The V Stands Alone

MTA axes weekday only service line

Start saying goodbye to the V train.

The MTA announced Friday that the 8-year-old subway line will be shut down to help the agency deal with a $400 million budget shortfall.

The V train cut was part of a list of revised proposals for service changes the agency released yesterday that, while eliminating some programs, gave other critical ones a reprieve, including free student Metrocards. Some bus routes also got spared.

The MTA board still has to review the new proposals at a meeting next week, but they're expected to approve the plan.

And that means the death of the V train.

Service at V train stops will be taken over by the M train, which is having its route redrawn so it can handle the V's riders in Manhattan and Queens. The M train, which has boasted a brown MTA logo for more than three decades, would be remodeled after the orange logo on the V as it assumes the place of the route throughout the city transit world.

The M train will no longer serve some stops near Wall Street, City Hall and Chinatown. Its part-time service to parts of southern Brooklyn will be eliminated.

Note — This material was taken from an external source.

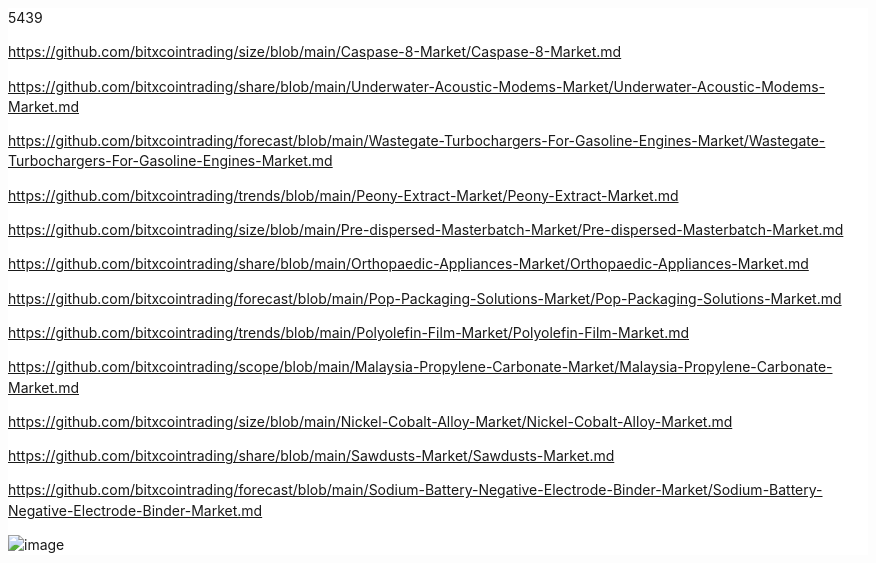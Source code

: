 5439</p><p><a href="https://github.com/bitxcointrading/size/blob/main/Caspase-8-Market/Caspase-8-Market.md">https://github.com/bitxcointrading/size/blob/main/Caspase-8-Market/Caspase-8-Market.md</a></p><p><a href="https://github.com/bitxcointrading/share/blob/main/Underwater-Acoustic-Modems-Market/Underwater-Acoustic-Modems-Market.md">https://github.com/bitxcointrading/share/blob/main/Underwater-Acoustic-Modems-Market/Underwater-Acoustic-Modems-Market.md</a></p><p><a href="https://github.com/bitxcointrading/forecast/blob/main/Wastegate-Turbochargers-For-Gasoline-Engines-Market/Wastegate-Turbochargers-For-Gasoline-Engines-Market.md">https://github.com/bitxcointrading/forecast/blob/main/Wastegate-Turbochargers-For-Gasoline-Engines-Market/Wastegate-Turbochargers-For-Gasoline-Engines-Market.md</a></p><p><a href="https://github.com/bitxcointrading/trends/blob/main/Peony-Extract-Market/Peony-Extract-Market.md">https://github.com/bitxcointrading/trends/blob/main/Peony-Extract-Market/Peony-Extract-Market.md</a></p><p><a href="https://github.com/bitxcointrading/size/blob/main/Pre-dispersed-Masterbatch-Market/Pre-dispersed-Masterbatch-Market.md">https://github.com/bitxcointrading/size/blob/main/Pre-dispersed-Masterbatch-Market/Pre-dispersed-Masterbatch-Market.md</a></p><p><a href="https://github.com/bitxcointrading/share/blob/main/Orthopaedic-Appliances-Market/Orthopaedic-Appliances-Market.md">https://github.com/bitxcointrading/share/blob/main/Orthopaedic-Appliances-Market/Orthopaedic-Appliances-Market.md</a></p><p><a href="https://github.com/bitxcointrading/forecast/blob/main/Pop-Packaging-Solutions-Market/Pop-Packaging-Solutions-Market.md">https://github.com/bitxcointrading/forecast/blob/main/Pop-Packaging-Solutions-Market/Pop-Packaging-Solutions-Market.md</a></p><p><a href="https://github.com/bitxcointrading/trends/blob/main/Polyolefin-Film-Market/Polyolefin-Film-Market.md">https://github.com/bitxcointrading/trends/blob/main/Polyolefin-Film-Market/Polyolefin-Film-Market.md</a></p><p><a href="https://github.com/bitxcointrading/scope/blob/main/Malaysia-Propylene-Carbonate-Market/Malaysia-Propylene-Carbonate-Market.md">https://github.com/bitxcointrading/scope/blob/main/Malaysia-Propylene-Carbonate-Market/Malaysia-Propylene-Carbonate-Market.md</a></p><p><a href="https://github.com/bitxcointrading/size/blob/main/Nickel-Cobalt-Alloy-Market/Nickel-Cobalt-Alloy-Market.md">https://github.com/bitxcointrading/size/blob/main/Nickel-Cobalt-Alloy-Market/Nickel-Cobalt-Alloy-Market.md</a></p><p><a href="https://github.com/bitxcointrading/share/blob/main/Sawdusts-Market/Sawdusts-Market.md">https://github.com/bitxcointrading/share/blob/main/Sawdusts-Market/Sawdusts-Market.md</a></p><p><a href="https://github.com/bitxcointrading/forecast/blob/main/Sodium-Battery-Negative-Electrode-Binder-Market/Sodium-Battery-Negative-Electrode-Binder-Market.md">https://github.com/bitxcointrading/forecast/blob/main/Sodium-Battery-Negative-Electrode-Binder-Market/Sodium-Battery-Negative-Electrode-Binder-Market.md</a></p>
![image](https://github.com/user-attachments/assets/3231606f-a9fc-4190-9a80-a29497efccfe)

The New York Times reports that the M would run its normal course from western Queens through Williamsburg, but would take over the V's route and go north to the Forest Hills-71st Avenue stop in Queens.

The MTA announced the planned cut earlier this year. It would take effect in June. The line was supposed to retain its V designation, but M advocates apparently raged against the MTA for considering eliminating a 30-year-old line -- even in name -- in favor of one that's been around for less than a decade, reports the Times.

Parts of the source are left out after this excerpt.